----- EXCERPTED RECORDS

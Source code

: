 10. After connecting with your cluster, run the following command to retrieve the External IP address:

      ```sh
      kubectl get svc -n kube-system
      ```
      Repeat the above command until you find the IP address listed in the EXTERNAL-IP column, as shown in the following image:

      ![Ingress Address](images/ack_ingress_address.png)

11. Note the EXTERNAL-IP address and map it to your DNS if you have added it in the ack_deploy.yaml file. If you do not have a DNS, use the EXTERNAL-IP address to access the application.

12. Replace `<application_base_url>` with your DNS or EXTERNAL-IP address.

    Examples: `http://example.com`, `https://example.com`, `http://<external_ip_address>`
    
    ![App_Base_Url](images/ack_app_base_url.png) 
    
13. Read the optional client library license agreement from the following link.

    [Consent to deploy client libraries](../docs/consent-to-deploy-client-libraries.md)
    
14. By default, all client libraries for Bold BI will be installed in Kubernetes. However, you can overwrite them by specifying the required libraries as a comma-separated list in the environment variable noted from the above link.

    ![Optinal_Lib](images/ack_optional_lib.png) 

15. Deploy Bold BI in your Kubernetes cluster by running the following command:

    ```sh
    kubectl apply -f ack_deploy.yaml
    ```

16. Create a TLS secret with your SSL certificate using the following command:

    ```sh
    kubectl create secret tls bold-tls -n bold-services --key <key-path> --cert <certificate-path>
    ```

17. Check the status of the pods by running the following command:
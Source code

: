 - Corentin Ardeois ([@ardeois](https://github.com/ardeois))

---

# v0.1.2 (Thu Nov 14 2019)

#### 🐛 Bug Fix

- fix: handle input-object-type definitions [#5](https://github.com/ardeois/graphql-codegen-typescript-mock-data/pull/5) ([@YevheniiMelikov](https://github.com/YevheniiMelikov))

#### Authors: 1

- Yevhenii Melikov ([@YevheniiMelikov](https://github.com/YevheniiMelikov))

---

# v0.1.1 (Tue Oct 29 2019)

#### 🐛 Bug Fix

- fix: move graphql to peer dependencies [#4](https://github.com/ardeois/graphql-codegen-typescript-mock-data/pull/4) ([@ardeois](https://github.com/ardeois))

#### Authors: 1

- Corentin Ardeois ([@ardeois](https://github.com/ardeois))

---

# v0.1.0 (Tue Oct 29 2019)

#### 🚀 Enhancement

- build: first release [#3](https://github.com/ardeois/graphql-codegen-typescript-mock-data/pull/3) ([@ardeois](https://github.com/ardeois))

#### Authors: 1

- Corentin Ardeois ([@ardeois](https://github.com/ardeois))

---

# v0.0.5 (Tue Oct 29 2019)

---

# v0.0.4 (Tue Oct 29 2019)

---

----------

- WORK TO COMPLETE
For this task, copy every line of the material in which "yaml" appears.

- EXERCISE SOLUTION
11. Note the EXTERNAL-IP address and map it to your DNS if you have added it in the ack_deploy.yaml file. If you do not have a DNS, use the EXTERNAL-IP address to access the application.
    kubectl apply -f ack_deploy.yaml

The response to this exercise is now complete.